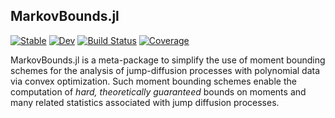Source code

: ## MarkovBounds.jl

[![Stable](https://img.shields.io/badge/docs-stable-blue.svg)](https://FHoltorf.github.io/MarkovBounds.jl/stable)
[![Dev](https://img.shields.io/badge/docs-dev-blue.svg)](https://FHoltorf.github.io/MarkovBounds.jl/dev)
[![Build Status](https://github.com/FHoltorf/MarkovBounds.jl/workflows/CI/badge.svg)](https://github.com/FHoltorf/MarkovBounds.jl/actions)
[![Coverage](https://codecov.io/gh/FHoltorf/MarkovBounds.jl/branch/master/graph/badge.svg)](https://codecov.io/gh/FHoltorf/MarkovBounds.jl)

MarkovBounds.jl is a meta-package to simplify the use of moment bounding schemes for the analysis of jump-diffusion processes with polynomial data via convex optimization.
Such moment bounding schemes enable the computation of *hard, theoretically guaranteed* bounds on moments and many related statistics associated with jump diffusion processes.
_ _ _ _ _ _ _
What you will do
Output the records above unchanged, minus their pictures.

Result for this task
Source code

: ## MarkovBounds.jl

[![Stable](https://img.shields.io/badge/docs-stable-blue.svg)](https://FHoltorf.github.io/MarkovBounds.jl/stable)
[![Dev](https://img.shields.io/badge/docs-dev-blue.svg)](https://FHoltorf.github.io/MarkovBounds.jl/dev)
[![Build Status](https://github.com/FHoltorf/MarkovBounds.jl/workflows/CI/badge.svg)](https://github.com/FHoltorf/MarkovBounds.jl/actions)
[![Coverage](https://codecov.io/gh/FHoltorf/MarkovBounds.jl/branch/master/graph/badge.svg)](https://codecov.io/gh/FHoltorf/MarkovBounds.jl)

MarkovBounds.jl is a meta-package to simplify the use of moment bounding schemes for the analysis of jump-diffusion processes with polynomial data via convex optimization.
Such moment bounding schemes enable the computation of *hard, theoretically guaranteed* bounds on moments and many related statistics associated with jump diffusion processes.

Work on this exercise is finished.